TASK GOAL -> The reply should contain every entry below exactly as written, with no images.

INFORMATION GIVEN ->
# # #

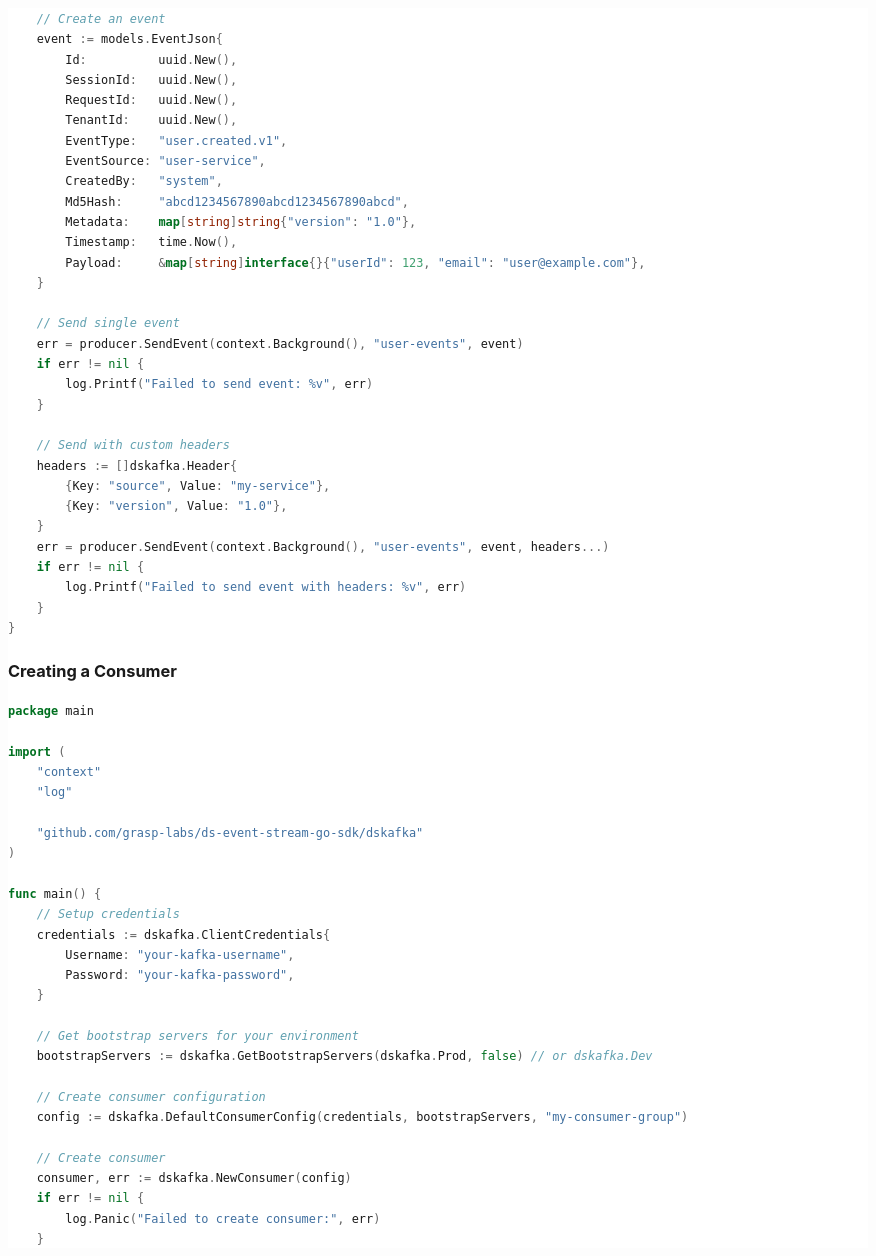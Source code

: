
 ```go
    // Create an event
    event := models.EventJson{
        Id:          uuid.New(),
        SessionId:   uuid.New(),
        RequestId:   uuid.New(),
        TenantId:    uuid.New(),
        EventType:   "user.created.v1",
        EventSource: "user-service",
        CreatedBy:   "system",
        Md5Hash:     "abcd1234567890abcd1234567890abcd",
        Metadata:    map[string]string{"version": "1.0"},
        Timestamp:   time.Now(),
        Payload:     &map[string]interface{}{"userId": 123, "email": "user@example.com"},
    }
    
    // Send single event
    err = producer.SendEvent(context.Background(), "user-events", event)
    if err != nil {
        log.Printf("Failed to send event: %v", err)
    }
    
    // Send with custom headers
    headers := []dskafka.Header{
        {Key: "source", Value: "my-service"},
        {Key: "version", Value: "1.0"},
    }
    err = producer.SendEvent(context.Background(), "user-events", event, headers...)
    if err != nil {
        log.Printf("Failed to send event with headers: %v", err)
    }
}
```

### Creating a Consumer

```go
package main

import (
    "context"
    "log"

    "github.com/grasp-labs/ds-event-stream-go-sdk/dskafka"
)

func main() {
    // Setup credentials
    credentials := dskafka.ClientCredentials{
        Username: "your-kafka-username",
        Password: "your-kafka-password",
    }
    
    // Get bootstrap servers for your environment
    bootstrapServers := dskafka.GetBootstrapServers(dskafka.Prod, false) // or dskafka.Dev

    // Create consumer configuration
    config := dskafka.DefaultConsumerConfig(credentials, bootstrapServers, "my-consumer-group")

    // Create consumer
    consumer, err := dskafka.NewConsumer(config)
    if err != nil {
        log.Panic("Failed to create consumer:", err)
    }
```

# # #

ANSWER SECTION ->
Source code

:
 ```go
    // Create an event
    event := models.EventJson{
        Id:          uuid.New(),
        SessionId:   uuid.New(),
        RequestId:   uuid.New(),
        TenantId:    uuid.New(),
        EventType:   "user.created.v1",
        EventSource: "user-service",
        CreatedBy:   "system",
        Md5Hash:     "abcd1234567890abcd1234567890abcd",
        Metadata:    map[string]string{"version": "1.0"},
        Timestamp:   time.Now(),
        Payload:     &map[string]interface{}{"userId": 123, "email": "user@example.com"},
    }
    
    // Send single event
    err = producer.SendEvent(context.Background(), "user-events", event)
    if err != nil {
        log.Printf("Failed to send event: %v", err)
    }
    
    // Send with custom headers
    headers := []dskafka.Header{
        {Key: "source", Value: "my-service"},
        {Key: "version", Value: "1.0"},
    }
    err = producer.SendEvent(context.Background(), "user-events", event, headers...)
    if err != nil {
        log.Printf("Failed to send event with headers: %v", err)
    }
}
```

### Creating a Consumer

```go
package main

import (
    "context"
    "log"

    "github.com/grasp-labs/ds-event-stream-go-sdk/dskafka"
)

func main() {
    // Setup credentials
    credentials := dskafka.ClientCredentials{
        Username: "your-kafka-username",
        Password: "your-kafka-password",
    }
    
    // Get bootstrap servers for your environment
    bootstrapServers := dskafka.GetBootstrapServers(dskafka.Prod, false) // or dskafka.Dev

    // Create consumer configuration
    config := dskafka.DefaultConsumerConfig(credentials, bootstrapServers, "my-consumer-group")

    // Create consumer
    consumer, err := dskafka.NewConsumer(config)
    if err != nil {
        log.Panic("Failed to create consumer:", err)
    }
```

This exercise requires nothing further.